Guideline-Based Recommendations
Diagnosis
- Perform initial CT scan within 24 hours of symptom onset to assess hematoma volume and location.
- Use CT radiomics to extract quantitative imaging features for HE risk assessment.
- Combine clinical data (e.g., hypertension history, lab tests) and conventional imaging signs for comprehensive evaluation.
Management
- Identify patients at high risk of HE early to guide timely intervention aimed at reducing hematoma volume.
- Consider interventions that reduce hematoma size by 2–4 mL to decrease mortality or disability risk by 10–20% at 90 days.
Monitoring & Follow-up
- Repeat CT scan within 24 hours to measure hematoma volume changes and confirm HE.
- Use standardized hematoma volume measurement techniques (e.g., 3D Slicer software) for consistent monitoring.
Risks
- Exclude patients with secondary causes of ICH (trauma, vascular malformations, tumors) to avoid confounding HE prediction.

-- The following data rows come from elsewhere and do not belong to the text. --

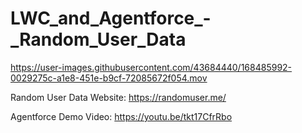 # LWC_and_Agentforce_-_Random_User_Data

https://user-images.githubusercontent.com/43684440/168485992-0029275c-a1e8-451e-b9cf-72085672f054.mov

Random User Data Website: https://randomuser.me/

Agentforce Demo Video: https://youtu.be/tkt17CfrRbo
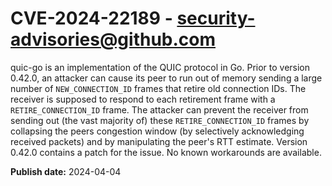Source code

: # CVE-2024-22189 - security-advisories@github.com

quic-go is an implementation of the QUIC protocol in Go. Prior to version 0.42.0, an attacker can cause its peer to run out of memory sending a large number of `NEW_CONNECTION_ID` frames that retire old connection IDs. The receiver is supposed to respond to each retirement frame with a `RETIRE_CONNECTION_ID` frame. The attacker can prevent the receiver from sending out (the vast majority of) these `RETIRE_CONNECTION_ID` frames by collapsing the peers congestion window (by selectively acknowledging received packets) and by manipulating the peer's RTT estimate. Version 0.42.0 contains a patch for the issue. No known workarounds are available.

**Publish date:** 2024-04-04
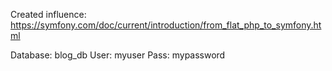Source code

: Created influence:
https://symfony.com/doc/current/introduction/from_flat_php_to_symfony.html

Database: blog_db
User: myuser
Pass: mypassword
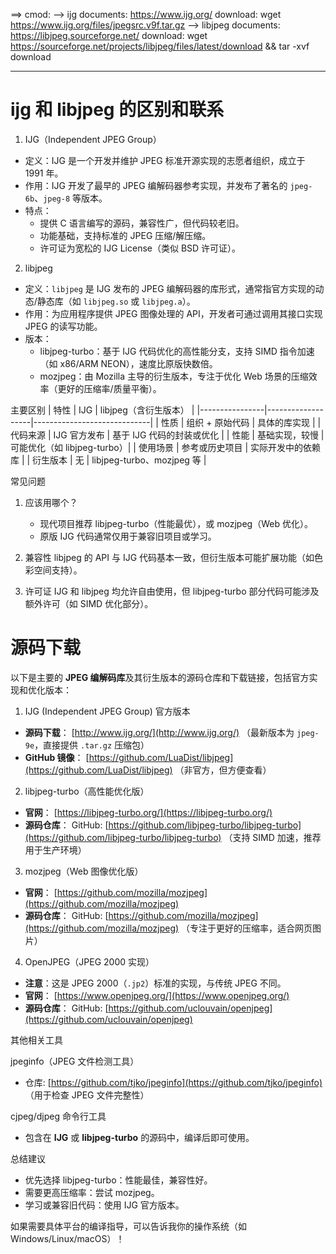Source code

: ==> cmod:
--> ijg
documents: https://www.ijg.org/
download: wget https://www.ijg.org/files/jpegsrc.v9f.tar.gz
--> libjpeg
documents: https://libjpeg.sourceforge.net/
download: wget https://sourceforge.net/projects/libjpeg/files/latest/download && tar -xvf download

---

# ijg 和 libjpeg 的区别和联系

1. IJG（Independent JPEG Group）
- 定义：IJG 是一个开发并维护 JPEG 标准开源实现的志愿者组织，成立于 1991 年。
- 作用：IJG 开发了最早的 JPEG 编解码器参考实现，并发布了著名的 `jpeg-6b`、`jpeg-8` 等版本。
- 特点：
  - 提供 C 语言编写的源码，兼容性广，但代码较老旧。
  - 功能基础，支持标准的 JPEG 压缩/解压缩。
  - 许可证为宽松的 IJG License（类似 BSD 许可证）。

2. libjpeg
- 定义：`libjpeg` 是 IJG 发布的 JPEG 编解码器的库形式，通常指官方实现的动态/静态库（如 `libjpeg.so` 或 `libjpeg.a`）。
- 作用：为应用程序提供 JPEG 图像处理的 API，开发者可通过调用其接口实现 JPEG 的读写功能。
- 版本：
  - libjpeg-turbo：基于 IJG 代码优化的高性能分支，支持 SIMD 指令加速（如 x86/ARM NEON），速度比原版快数倍。
  - mozjpeg：由 Mozilla 主导的衍生版本，专注于优化 Web 场景的压缩效率（更好的压缩率/质量平衡）。

主要区别
| 特性           | IJG               | libjpeg（含衍生版本）       |
|----------------|-------------------|-----------------------------|
| 性质           | 组织 + 原始代码   | 具体的库实现                |
| 代码来源       | IJG 官方发布      | 基于 IJG 代码的封装或优化   |
| 性能           | 基础实现，较慢    | 可能优化（如 libjpeg-turbo）|
| 使用场景       | 参考或历史项目    | 实际开发中的依赖库          |
| 衍生版本       | 无                | libjpeg-turbo、mozjpeg 等   |

常见问题
1. 应该用哪个？
   - 现代项目推荐 libjpeg-turbo（性能最优），或 mozjpeg（Web 优化）。
   - 原版 IJG 代码通常仅用于兼容旧项目或学习。

2. 兼容性
   libjpeg 的 API 与 IJG 代码基本一致，但衍生版本可能扩展功能（如色彩空间支持）。

3. 许可证
   IJG 和 libjpeg 均允许自由使用，但 libjpeg-turbo 部分代码可能涉及额外许可（如 SIMD 优化部分）。



# 源码下载

以下是主要的 **JPEG 编解码库**及其衍生版本的源码仓库和下载链接，包括官方实现和优化版本：

1. IJG (Independent JPEG Group) 官方版本
- **源码下载**：
  [http://www.ijg.org/](http://www.ijg.org/)
  （最新版本为 `jpeg-9e`，直接提供 `.tar.gz` 压缩包）
- **GitHub 镜像**：
  [https://github.com/LuaDist/libjpeg](https://github.com/LuaDist/libjpeg)
  （非官方，但方便查看）


2. libjpeg-turbo（高性能优化版）
- **官网**：
  [https://libjpeg-turbo.org/](https://libjpeg-turbo.org/)
- **源码仓库**：
  GitHub: [https://github.com/libjpeg-turbo/libjpeg-turbo](https://github.com/libjpeg-turbo/libjpeg-turbo)
  （支持 SIMD 加速，推荐用于生产环境）

3. mozjpeg（Web 图像优化版）
- **官网**：
  [https://github.com/mozilla/mozjpeg](https://github.com/mozilla/mozjpeg)
- **源码仓库**：
  GitHub: [https://github.com/mozilla/mozjpeg](https://github.com/mozilla/mozjpeg)
  （专注于更好的压缩率，适合网页图片）

4. OpenJPEG（JPEG 2000 实现）
- **注意**：这是 JPEG 2000（`.jp2`）标准的实现，与传统 JPEG 不同。
- **官网**：
  [https://www.openjpeg.org/](https://www.openjpeg.org/)
- **源码仓库**：
  GitHub: [https://github.com/uclouvain/openjpeg](https://github.com/uclouvain/openjpeg)

其他相关工具

jpeginfo（JPEG 文件检测工具）
- 仓库: [https://github.com/tjko/jpeginfo](https://github.com/tjko/jpeginfo)
  （用于检查 JPEG 文件完整性）

cjpeg/djpeg 命令行工具
- 包含在 **IJG** 或 **libjpeg-turbo** 的源码中，编译后即可使用。


总结建议
- 优先选择 libjpeg-turbo：性能最佳，兼容性好。
- 需要更高压缩率：尝试 mozjpeg。
- 学习或兼容旧代码：使用 IJG 官方版本。

如果需要具体平台的编译指导，可以告诉我你的操作系统（如 Windows/Linux/macOS）！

- Ensure high-quality CT images with clearly delineated hematoma borders for accurate radiomics analysis.
Patient & Prescribing Data
Patients with first hypertensive intracerebral hemorrhage and CT imaging within 24 hours
Early identification of HE risk via integrated radiomics and clinical models supports targeted interventions to improve outcomes
Clinical Best Practices
- Use a multidisciplinary approach involving neurologists and experienced neuroimaging physicians for data collection and interpretation.
- Apply multiple imputation methods to handle missing clinical or imaging data when below 20% missingness.
- Validate predictive models with independent test sets to ensure generalizability and reliability.
- Utilize nomograms derived from hybrid models to facilitate clinical decision-making and risk communication.